Questo messaggio fu uno choc per Bush e per l'intero governo americano. Era una chiara rottura politica con gli Stati Uniti, una rottura che andava maturando ormai da tempo.
Secondo Chas Freeman, ex-ambasciatore americano in Arabia Saudita, molti degli interessi in comune erano già scomparsi alla fine della guerra fredda, e dopo la prima guerra del Golfo. Ed ora c'erano sempre più sauditi che contestavano la presenza militare degli Stati Uniti nel loro paese.
A quel punto il presidente Bush decise di cedere. In una lettera scritta frettolosamente disse al principe che credeva profondamente nel diritto dei palestinesi all'autodeterminazione e ad avere uno stato proprio. Questa era una concessione che nemmeno il presidente Clinton aveva mai fatto, durante il suo mandato.

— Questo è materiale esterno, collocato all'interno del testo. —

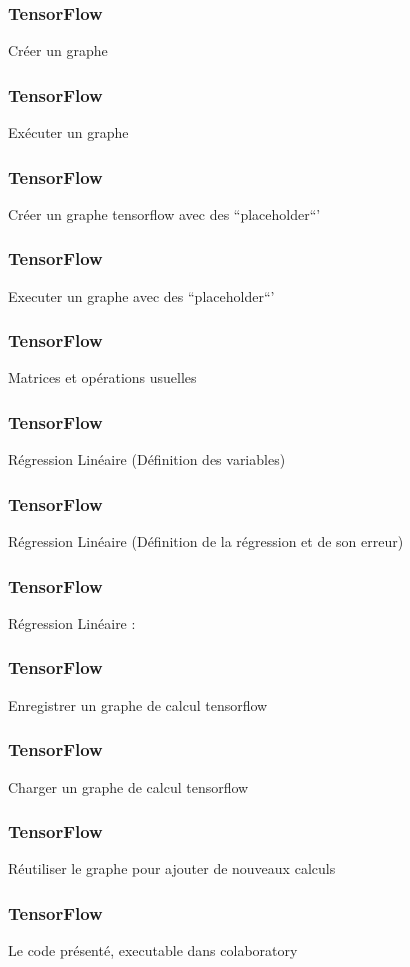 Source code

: \begin{frame}
  \frametitle{TensorFlow}
  Créer un graphe
\end{frame}


\begin{frame}
  \frametitle{TensorFlow}
  Exécuter un graphe 
\end{frame}

\begin{frame}
  \frametitle{TensorFlow}
  Créer un graphe tensorflow avec des ``placeholder``'
\end{frame}

\begin{frame}
  \frametitle{TensorFlow}
  Executer un graphe avec des ``placeholder``'
\end{frame}

\begin{frame}
  \frametitle{TensorFlow}
  Matrices et opérations usuelles 
\end{frame}

\begin{frame}
  \frametitle{TensorFlow}
  Régression Linéaire (Définition des variables)
\end{frame}

\begin{frame}
  \frametitle{TensorFlow}
  Régression Linéaire (Définition de la régression et de son erreur) 
\end{frame}

\begin{frame}
  \frametitle{TensorFlow}
  Régression Linéaire :
\end{frame}

\begin{frame}
  \frametitle{TensorFlow}
  Enregistrer un graphe de calcul tensorflow 
\end{frame}

\begin{frame}
  \frametitle{TensorFlow}
  Charger un graphe de calcul tensorflow 
\end{frame}

\begin{frame}
  \frametitle{TensorFlow}
  Réutiliser le graphe pour ajouter de nouveaux calculs 
\end{frame}

\begin{frame}
  \frametitle{TensorFlow}
  {Le code présenté, executable dans colaboratory}
\end{frame}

La minaccia dei sauditi di separarsi politicamente e di interrompere il coordinamento con gli Stati Uniti causò un vero e proprio terremoto diplomatico. Tutti coloro che in qualche modo avevano a che fare con il flusso di petroldollari divennero molto nervosi, perché questo particolare meccanismo finanziario dipendeva in gran parte da una buona collaborazione politica fra le due nazioni.
È difficile immaginare che cosa sarebbe successo se Bush non avesse ceduto così in fretta. Come minimo i sauditi avrebbero organizzato un incontro urgente fra i leader arabi, per formare una coalizione che si schierasse apertamente a favore dei palestinesi. Intendevano anche rimettere in discussione la collaborazione militare e di intelligence con gli Stati Uniti.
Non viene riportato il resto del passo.